- Activity
Copy out the data word for word. The images are not part of the copy.

● ● ● ●

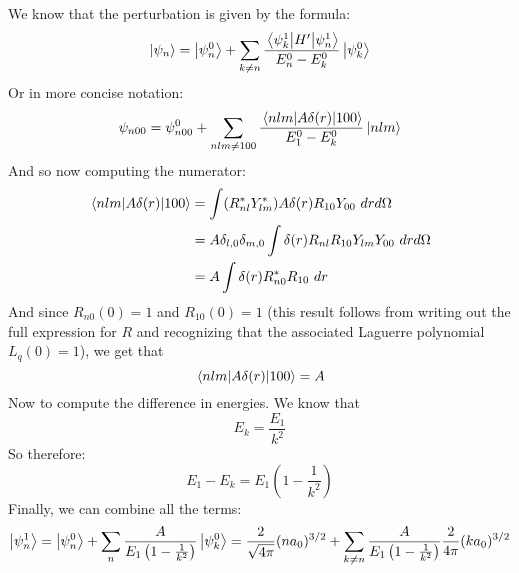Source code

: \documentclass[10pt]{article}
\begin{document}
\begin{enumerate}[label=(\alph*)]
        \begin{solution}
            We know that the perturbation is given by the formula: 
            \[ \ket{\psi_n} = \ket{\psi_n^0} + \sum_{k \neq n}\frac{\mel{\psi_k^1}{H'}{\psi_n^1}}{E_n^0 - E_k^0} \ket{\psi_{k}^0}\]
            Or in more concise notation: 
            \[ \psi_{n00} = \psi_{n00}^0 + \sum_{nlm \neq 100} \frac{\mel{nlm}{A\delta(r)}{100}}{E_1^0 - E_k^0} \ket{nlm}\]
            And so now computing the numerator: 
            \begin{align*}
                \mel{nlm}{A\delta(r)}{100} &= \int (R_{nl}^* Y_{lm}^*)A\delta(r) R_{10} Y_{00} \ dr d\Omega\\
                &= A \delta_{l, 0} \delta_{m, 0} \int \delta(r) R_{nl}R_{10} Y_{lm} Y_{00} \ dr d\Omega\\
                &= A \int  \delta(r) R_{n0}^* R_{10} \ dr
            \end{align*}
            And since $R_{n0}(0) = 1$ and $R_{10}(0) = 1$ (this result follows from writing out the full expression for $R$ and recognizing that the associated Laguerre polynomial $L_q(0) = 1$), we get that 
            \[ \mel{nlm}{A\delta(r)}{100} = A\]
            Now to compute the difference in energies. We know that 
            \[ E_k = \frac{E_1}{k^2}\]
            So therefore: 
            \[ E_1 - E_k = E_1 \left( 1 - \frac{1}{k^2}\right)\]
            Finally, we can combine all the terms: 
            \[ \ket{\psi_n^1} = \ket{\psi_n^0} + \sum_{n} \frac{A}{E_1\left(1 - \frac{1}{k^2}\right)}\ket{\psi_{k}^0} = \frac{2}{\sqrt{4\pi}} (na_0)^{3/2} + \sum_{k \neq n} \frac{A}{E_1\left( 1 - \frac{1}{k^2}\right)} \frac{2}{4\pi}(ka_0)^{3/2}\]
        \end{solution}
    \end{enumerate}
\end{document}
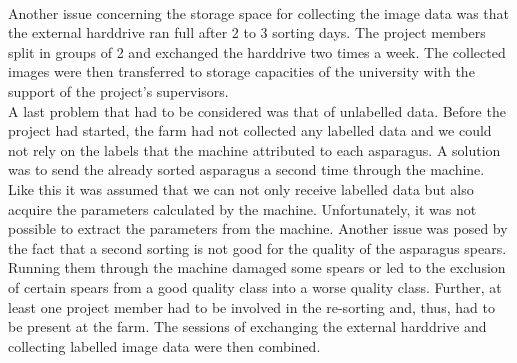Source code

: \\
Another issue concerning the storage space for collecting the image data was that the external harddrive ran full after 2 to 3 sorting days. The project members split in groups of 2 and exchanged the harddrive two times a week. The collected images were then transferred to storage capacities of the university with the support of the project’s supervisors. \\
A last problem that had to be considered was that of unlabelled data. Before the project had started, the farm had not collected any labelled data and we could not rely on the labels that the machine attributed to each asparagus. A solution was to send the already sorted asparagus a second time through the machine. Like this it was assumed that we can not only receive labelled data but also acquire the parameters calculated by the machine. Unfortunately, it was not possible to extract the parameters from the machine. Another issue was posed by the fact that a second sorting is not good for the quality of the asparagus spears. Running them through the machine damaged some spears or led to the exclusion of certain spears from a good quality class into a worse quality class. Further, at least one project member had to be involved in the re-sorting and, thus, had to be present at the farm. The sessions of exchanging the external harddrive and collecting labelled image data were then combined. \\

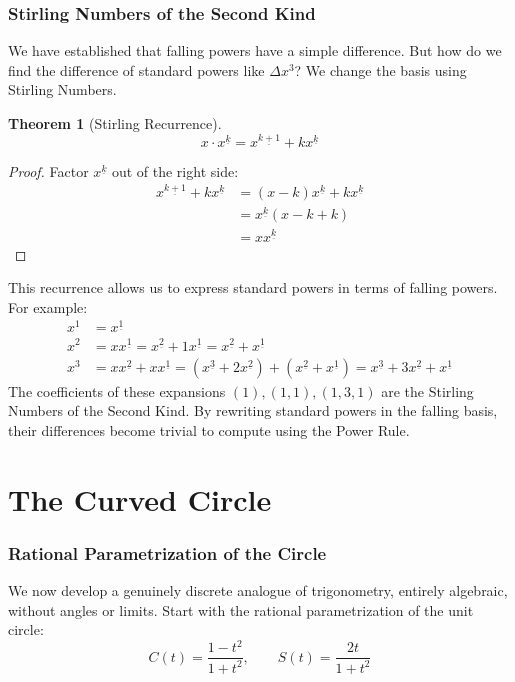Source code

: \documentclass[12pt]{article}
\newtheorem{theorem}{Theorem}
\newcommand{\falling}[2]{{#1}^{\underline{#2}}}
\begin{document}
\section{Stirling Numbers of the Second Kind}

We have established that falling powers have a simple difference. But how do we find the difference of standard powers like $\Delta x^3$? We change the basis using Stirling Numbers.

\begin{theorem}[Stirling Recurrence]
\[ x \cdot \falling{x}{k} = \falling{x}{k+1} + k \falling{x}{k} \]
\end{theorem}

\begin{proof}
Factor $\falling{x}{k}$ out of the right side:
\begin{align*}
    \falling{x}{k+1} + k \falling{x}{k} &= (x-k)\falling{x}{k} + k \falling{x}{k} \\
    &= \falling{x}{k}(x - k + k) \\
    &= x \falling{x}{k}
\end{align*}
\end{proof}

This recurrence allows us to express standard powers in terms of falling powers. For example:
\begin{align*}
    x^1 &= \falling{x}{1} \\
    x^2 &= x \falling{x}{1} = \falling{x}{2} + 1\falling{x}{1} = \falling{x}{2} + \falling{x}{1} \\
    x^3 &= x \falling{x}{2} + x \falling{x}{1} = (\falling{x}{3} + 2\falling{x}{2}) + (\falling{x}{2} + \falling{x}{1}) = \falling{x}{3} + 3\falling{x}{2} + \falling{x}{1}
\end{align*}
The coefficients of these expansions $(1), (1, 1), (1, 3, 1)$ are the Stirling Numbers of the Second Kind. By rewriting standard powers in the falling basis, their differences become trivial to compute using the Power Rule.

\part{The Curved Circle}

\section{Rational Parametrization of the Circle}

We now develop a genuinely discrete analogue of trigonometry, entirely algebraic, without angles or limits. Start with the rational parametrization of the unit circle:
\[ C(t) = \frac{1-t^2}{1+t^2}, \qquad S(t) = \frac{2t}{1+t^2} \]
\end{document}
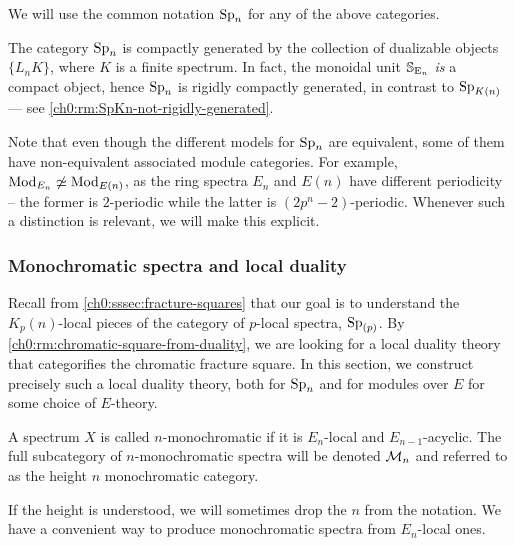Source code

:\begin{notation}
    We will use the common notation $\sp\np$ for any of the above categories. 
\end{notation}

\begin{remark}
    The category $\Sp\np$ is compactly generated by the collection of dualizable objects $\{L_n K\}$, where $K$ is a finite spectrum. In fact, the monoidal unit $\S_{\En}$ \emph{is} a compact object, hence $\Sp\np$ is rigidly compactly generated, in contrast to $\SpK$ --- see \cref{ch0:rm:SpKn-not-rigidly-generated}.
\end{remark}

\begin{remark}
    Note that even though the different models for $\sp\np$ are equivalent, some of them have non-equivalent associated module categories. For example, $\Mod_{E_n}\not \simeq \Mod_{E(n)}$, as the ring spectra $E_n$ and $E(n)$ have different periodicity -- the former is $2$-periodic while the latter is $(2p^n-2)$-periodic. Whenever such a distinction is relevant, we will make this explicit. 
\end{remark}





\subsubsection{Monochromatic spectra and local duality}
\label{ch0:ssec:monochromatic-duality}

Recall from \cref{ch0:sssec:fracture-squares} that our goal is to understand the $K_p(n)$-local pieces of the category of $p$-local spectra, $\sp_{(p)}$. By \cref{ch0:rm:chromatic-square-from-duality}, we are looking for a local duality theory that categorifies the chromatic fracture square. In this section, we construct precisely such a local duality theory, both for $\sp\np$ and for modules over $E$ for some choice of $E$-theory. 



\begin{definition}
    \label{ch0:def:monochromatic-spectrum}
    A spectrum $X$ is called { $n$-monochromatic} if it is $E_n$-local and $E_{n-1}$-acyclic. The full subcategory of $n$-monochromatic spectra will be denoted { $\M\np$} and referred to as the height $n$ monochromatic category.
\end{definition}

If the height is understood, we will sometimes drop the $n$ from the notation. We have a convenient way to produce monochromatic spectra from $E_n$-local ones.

● ● ● ●

- Answer to the exercise
Source code

: \documentclass[10pt]{article}
\begin{document}
\begin{enumerate}[label=(\alph*)]
        \begin{solution}
            We know that the perturbation is given by the formula: 
            \[ \ket{\psi_n} = \ket{\psi_n^0} + \sum_{k \neq n}\frac{\mel{\psi_k^1}{H'}{\psi_n^1}}{E_n^0 - E_k^0} \ket{\psi_{k}^0}\]
            Or in more concise notation: 
            \[ \psi_{n00} = \psi_{n00}^0 + \sum_{nlm \neq 100} \frac{\mel{nlm}{A\delta(r)}{100}}{E_1^0 - E_k^0} \ket{nlm}\]
            And so now computing the numerator: 
            \begin{align*}
                \mel{nlm}{A\delta(r)}{100} &= \int (R_{nl}^* Y_{lm}^*)A\delta(r) R_{10} Y_{00} \ dr d\Omega\\
                &= A \delta_{l, 0} \delta_{m, 0} \int \delta(r) R_{nl}R_{10} Y_{lm} Y_{00} \ dr d\Omega\\
                &= A \int  \delta(r) R_{n0}^* R_{10} \ dr
            \end{align*}
            And since $R_{n0}(0) = 1$ and $R_{10}(0) = 1$ (this result follows from writing out the full expression for $R$ and recognizing that the associated Laguerre polynomial $L_q(0) = 1$), we get that 
            \[ \mel{nlm}{A\delta(r)}{100} = A\]
            Now to compute the difference in energies. We know that 
            \[ E_k = \frac{E_1}{k^2}\]
            So therefore: 
            \[ E_1 - E_k = E_1 \left( 1 - \frac{1}{k^2}\right)\]
            Finally, we can combine all the terms: 
            \[ \ket{\psi_n^1} = \ket{\psi_n^0} + \sum_{n} \frac{A}{E_1\left(1 - \frac{1}{k^2}\right)}\ket{\psi_{k}^0} = \frac{2}{\sqrt{4\pi}} (na_0)^{3/2} + \sum_{k \neq n} \frac{A}{E_1\left( 1 - \frac{1}{k^2}\right)} \frac{2}{4\pi}(ka_0)^{3/2}\]
        \end{solution}
    \end{enumerate}
\end{document}
Source code

: \\
Another issue concerning the storage space for collecting the image data was that the external harddrive ran full after 2 to 3 sorting days. The project members split in groups of 2 and exchanged the harddrive two times a week. The collected images were then transferred to storage capacities of the university with the support of the project’s supervisors. \\
A last problem that had to be considered was that of unlabelled data. Before the project had started, the farm had not collected any labelled data and we could not rely on the labels that the machine attributed to each asparagus. A solution was to send the already sorted asparagus a second time through the machine. Like this it was assumed that we can not only receive labelled data but also acquire the parameters calculated by the machine. Unfortunately, it was not possible to extract the parameters from the machine. Another issue was posed by the fact that a second sorting is not good for the quality of the asparagus spears. Running them through the machine damaged some spears or led to the exclusion of certain spears from a good quality class into a worse quality class. Further, at least one project member had to be involved in the re-sorting and, thus, had to be present at the farm. The sessions of exchanging the external harddrive and collecting labelled image data were then combined. \\

Source code

: \documentclass[12pt]{article}
\newtheorem{theorem}{Theorem}
\newcommand{\falling}[2]{{#1}^{\underline{#2}}}
\begin{document}
\section{Stirling Numbers of the Second Kind}

We have established that falling powers have a simple difference. But how do we find the difference of standard powers like $\Delta x^3$? We change the basis using Stirling Numbers.

\begin{theorem}[Stirling Recurrence]
\[ x \cdot \falling{x}{k} = \falling{x}{k+1} + k \falling{x}{k} \]
\end{theorem}

\begin{proof}
Factor $\falling{x}{k}$ out of the right side:
\begin{align*}
    \falling{x}{k+1} + k \falling{x}{k} &= (x-k)\falling{x}{k} + k \falling{x}{k} \\
    &= \falling{x}{k}(x - k + k) \\
    &= x \falling{x}{k}
\end{align*}
\end{proof}

This recurrence allows us to express standard powers in terms of falling powers. For example:
\begin{align*}
    x^1 &= \falling{x}{1} \\
    x^2 &= x \falling{x}{1} = \falling{x}{2} + 1\falling{x}{1} = \falling{x}{2} + \falling{x}{1} \\
    x^3 &= x \falling{x}{2} + x \falling{x}{1} = (\falling{x}{3} + 2\falling{x}{2}) + (\falling{x}{2} + \falling{x}{1}) = \falling{x}{3} + 3\falling{x}{2} + \falling{x}{1}
\end{align*}
The coefficients of these expansions $(1), (1, 1), (1, 3, 1)$ are the Stirling Numbers of the Second Kind. By rewriting standard powers in the falling basis, their differences become trivial to compute using the Power Rule.

\part{The Curved Circle}

\section{Rational Parametrization of the Circle}

We now develop a genuinely discrete analogue of trigonometry, entirely algebraic, without angles or limits. Start with the rational parametrization of the unit circle:
\[ C(t) = \frac{1-t^2}{1+t^2}, \qquad S(t) = \frac{2t}{1+t^2} \]
\end{document}
Source code

:\begin{notation}
    We will use the common notation $\sp\np$ for any of the above categories. 
\end{notation}

\begin{remark}
    The category $\Sp\np$ is compactly generated by the collection of dualizable objects $\{L_n K\}$, where $K$ is a finite spectrum. In fact, the monoidal unit $\S_{\En}$ \emph{is} a compact object, hence $\Sp\np$ is rigidly compactly generated, in contrast to $\SpK$ --- see \cref{ch0:rm:SpKn-not-rigidly-generated}.
\end{remark}

\begin{remark}
    Note that even though the different models for $\sp\np$ are equivalent, some of them have non-equivalent associated module categories. For example, $\Mod_{E_n}\not \simeq \Mod_{E(n)}$, as the ring spectra $E_n$ and $E(n)$ have different periodicity -- the former is $2$-periodic while the latter is $(2p^n-2)$-periodic. Whenever such a distinction is relevant, we will make this explicit. 
\end{remark}





\subsubsection{Monochromatic spectra and local duality}
\label{ch0:ssec:monochromatic-duality}

Recall from \cref{ch0:sssec:fracture-squares} that our goal is to understand the $K_p(n)$-local pieces of the category of $p$-local spectra, $\sp_{(p)}$. By \cref{ch0:rm:chromatic-square-from-duality}, we are looking for a local duality theory that categorifies the chromatic fracture square. In this section, we construct precisely such a local duality theory, both for $\sp\np$ and for modules over $E$ for some choice of $E$-theory. 



\begin{definition}
    \label{ch0:def:monochromatic-spectrum}
    A spectrum $X$ is called { $n$-monochromatic} if it is $E_n$-local and $E_{n-1}$-acyclic. The full subcategory of $n$-monochromatic spectra will be denoted { $\M\np$} and referred to as the height $n$ monochromatic category.
\end{definition}

If the height is understood, we will sometimes drop the $n$ from the notation. We have a convenient way to produce monochromatic spectra from $E_n$-local ones.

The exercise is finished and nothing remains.